> _Task description_: Pull every line that includes the word "note" from the data.

> _Dataset records_:
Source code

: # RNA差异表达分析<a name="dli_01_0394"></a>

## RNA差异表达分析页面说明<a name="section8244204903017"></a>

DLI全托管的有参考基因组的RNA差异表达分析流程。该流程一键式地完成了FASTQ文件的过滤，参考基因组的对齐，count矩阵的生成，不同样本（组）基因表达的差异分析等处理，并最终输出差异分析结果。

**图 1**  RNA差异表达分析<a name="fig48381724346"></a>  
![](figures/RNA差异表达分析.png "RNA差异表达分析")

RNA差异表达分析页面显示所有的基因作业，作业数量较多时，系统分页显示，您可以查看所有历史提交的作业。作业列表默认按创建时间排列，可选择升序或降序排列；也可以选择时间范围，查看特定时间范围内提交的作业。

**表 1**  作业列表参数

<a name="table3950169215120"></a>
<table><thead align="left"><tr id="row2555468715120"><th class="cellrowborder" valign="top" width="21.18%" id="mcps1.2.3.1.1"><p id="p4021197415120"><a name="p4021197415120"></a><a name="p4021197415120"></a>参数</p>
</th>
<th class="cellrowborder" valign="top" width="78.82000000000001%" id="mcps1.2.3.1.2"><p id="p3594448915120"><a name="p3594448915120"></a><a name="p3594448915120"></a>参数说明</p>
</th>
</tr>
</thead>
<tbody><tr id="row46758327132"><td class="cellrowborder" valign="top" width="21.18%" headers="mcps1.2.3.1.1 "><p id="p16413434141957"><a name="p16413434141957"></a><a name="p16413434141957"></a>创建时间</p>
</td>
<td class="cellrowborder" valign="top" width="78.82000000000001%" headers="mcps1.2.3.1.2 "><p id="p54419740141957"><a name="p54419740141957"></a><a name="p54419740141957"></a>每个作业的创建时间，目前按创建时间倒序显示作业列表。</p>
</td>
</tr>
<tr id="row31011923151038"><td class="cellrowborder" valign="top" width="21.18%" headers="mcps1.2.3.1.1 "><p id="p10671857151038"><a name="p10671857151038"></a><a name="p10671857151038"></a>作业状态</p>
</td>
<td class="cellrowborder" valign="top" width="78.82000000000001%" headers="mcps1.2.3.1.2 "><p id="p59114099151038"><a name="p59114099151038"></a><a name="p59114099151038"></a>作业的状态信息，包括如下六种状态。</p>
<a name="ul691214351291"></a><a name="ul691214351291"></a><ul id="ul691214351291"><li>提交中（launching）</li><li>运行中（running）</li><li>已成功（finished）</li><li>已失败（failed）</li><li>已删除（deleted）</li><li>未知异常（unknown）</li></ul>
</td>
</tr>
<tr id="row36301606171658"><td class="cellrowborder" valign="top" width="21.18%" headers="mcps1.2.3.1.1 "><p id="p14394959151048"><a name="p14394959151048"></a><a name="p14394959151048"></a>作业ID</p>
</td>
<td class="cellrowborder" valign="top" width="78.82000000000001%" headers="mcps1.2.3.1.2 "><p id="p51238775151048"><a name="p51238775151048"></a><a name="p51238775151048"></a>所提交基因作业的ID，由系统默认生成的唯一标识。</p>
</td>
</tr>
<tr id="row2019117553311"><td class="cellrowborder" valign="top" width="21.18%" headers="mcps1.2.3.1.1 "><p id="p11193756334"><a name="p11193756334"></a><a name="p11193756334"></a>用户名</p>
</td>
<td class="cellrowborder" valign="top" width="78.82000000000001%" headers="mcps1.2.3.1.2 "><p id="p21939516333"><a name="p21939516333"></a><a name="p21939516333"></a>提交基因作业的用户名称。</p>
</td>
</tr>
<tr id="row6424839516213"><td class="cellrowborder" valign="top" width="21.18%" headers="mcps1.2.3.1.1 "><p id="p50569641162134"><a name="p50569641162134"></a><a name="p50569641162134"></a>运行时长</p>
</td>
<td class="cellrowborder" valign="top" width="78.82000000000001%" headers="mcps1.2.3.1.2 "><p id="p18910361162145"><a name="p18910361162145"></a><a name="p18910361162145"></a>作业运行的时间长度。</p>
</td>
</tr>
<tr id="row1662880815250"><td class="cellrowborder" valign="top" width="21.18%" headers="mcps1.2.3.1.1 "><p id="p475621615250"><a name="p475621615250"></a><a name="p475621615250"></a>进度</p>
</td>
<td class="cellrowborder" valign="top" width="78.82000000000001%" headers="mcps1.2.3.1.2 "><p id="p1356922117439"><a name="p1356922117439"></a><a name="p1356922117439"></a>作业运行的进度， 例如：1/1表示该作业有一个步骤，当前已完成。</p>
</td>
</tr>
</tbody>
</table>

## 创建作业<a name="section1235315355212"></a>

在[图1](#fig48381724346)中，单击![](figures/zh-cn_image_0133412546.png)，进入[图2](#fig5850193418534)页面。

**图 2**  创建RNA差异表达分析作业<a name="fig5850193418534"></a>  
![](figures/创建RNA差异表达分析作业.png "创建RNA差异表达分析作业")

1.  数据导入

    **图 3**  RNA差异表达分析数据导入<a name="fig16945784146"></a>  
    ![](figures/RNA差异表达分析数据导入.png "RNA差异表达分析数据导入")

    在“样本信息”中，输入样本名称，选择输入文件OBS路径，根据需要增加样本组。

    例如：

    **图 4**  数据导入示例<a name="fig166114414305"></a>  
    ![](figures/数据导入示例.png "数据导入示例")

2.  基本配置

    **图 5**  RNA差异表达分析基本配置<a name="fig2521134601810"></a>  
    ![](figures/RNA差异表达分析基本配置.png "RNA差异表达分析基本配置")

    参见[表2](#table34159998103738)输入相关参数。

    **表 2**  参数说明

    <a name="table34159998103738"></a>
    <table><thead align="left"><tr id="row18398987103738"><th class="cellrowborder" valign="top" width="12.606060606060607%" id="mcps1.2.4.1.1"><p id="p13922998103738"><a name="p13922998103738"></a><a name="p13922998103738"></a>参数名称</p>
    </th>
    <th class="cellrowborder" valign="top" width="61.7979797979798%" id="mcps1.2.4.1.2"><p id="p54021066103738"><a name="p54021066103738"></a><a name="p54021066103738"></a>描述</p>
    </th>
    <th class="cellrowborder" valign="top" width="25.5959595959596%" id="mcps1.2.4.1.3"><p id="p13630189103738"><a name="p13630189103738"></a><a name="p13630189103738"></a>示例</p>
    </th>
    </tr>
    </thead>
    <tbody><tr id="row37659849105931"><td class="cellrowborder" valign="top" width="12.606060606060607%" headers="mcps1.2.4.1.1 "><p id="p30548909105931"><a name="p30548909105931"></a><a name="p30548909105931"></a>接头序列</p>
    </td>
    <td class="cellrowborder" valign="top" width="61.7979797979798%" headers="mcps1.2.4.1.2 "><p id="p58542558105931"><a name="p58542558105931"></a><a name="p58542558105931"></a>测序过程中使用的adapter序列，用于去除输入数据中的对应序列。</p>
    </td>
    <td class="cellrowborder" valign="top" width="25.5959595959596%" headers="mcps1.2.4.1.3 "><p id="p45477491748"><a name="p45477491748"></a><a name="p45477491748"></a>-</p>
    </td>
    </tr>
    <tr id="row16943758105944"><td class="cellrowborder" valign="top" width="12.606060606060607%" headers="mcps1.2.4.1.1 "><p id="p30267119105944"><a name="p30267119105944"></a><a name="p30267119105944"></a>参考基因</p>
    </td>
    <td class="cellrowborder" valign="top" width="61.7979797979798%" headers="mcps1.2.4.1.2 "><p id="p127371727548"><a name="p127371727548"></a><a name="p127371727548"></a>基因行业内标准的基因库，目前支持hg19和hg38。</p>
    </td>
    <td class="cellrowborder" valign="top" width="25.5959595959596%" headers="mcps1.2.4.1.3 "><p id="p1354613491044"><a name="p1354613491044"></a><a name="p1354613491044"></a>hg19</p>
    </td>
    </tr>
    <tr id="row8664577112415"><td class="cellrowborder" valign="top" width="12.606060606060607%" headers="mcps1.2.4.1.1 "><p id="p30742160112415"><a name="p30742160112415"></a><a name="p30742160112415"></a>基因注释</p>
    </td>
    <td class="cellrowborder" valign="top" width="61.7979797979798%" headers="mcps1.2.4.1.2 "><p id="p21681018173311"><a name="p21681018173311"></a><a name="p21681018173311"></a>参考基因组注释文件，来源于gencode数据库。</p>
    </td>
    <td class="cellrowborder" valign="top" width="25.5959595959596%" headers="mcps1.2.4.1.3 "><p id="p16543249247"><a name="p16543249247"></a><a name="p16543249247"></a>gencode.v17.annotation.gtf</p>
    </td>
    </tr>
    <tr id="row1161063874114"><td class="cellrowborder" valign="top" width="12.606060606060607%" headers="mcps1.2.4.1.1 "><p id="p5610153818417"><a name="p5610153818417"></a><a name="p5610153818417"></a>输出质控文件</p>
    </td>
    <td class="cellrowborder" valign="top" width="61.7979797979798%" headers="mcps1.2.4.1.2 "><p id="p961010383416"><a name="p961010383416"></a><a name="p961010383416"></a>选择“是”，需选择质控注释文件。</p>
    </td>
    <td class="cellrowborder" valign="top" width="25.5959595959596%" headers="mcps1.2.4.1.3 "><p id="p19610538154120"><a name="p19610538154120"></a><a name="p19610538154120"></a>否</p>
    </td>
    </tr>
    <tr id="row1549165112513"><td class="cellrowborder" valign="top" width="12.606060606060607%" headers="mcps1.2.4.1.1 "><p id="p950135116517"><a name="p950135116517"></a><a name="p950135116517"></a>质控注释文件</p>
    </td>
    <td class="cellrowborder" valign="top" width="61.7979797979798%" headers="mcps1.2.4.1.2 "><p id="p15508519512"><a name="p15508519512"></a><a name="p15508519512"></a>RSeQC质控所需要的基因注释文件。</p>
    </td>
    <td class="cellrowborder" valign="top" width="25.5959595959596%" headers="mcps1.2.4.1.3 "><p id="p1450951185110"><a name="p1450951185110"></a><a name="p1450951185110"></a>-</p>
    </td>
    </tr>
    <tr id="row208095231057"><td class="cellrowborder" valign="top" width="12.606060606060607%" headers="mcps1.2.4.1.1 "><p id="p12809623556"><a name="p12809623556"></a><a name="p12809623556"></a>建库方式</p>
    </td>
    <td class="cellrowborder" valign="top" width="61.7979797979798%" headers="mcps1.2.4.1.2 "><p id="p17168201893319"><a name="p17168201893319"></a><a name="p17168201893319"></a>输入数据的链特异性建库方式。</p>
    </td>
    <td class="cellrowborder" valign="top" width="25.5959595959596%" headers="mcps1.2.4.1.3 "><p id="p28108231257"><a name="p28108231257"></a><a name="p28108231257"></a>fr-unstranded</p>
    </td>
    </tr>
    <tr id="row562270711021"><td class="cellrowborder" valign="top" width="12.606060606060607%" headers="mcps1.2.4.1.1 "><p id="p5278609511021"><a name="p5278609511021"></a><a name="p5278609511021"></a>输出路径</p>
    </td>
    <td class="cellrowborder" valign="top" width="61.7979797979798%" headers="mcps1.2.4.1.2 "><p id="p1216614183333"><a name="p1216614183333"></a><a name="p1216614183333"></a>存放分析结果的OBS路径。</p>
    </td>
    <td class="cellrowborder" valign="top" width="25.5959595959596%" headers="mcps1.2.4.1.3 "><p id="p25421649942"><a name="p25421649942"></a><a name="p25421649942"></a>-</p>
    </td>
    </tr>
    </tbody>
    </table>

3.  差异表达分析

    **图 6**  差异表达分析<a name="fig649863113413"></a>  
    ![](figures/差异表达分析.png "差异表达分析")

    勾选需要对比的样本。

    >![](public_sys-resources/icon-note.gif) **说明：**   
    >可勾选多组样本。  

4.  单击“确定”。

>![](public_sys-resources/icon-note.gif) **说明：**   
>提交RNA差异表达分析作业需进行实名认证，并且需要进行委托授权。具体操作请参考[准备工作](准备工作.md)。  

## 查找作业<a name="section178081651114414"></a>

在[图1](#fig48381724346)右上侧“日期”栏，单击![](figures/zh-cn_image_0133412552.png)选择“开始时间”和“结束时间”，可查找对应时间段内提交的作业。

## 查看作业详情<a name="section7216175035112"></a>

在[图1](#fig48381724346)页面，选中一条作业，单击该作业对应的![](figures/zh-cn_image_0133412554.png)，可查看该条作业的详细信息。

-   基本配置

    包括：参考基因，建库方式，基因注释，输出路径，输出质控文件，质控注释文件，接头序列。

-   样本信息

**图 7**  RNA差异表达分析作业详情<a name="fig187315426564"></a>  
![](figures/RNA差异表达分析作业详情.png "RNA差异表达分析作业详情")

> _Written response_:
    >![](public_sys-resources/icon-note.gif) **说明：**   
>![](public_sys-resources/icon-note.gif) **说明：**   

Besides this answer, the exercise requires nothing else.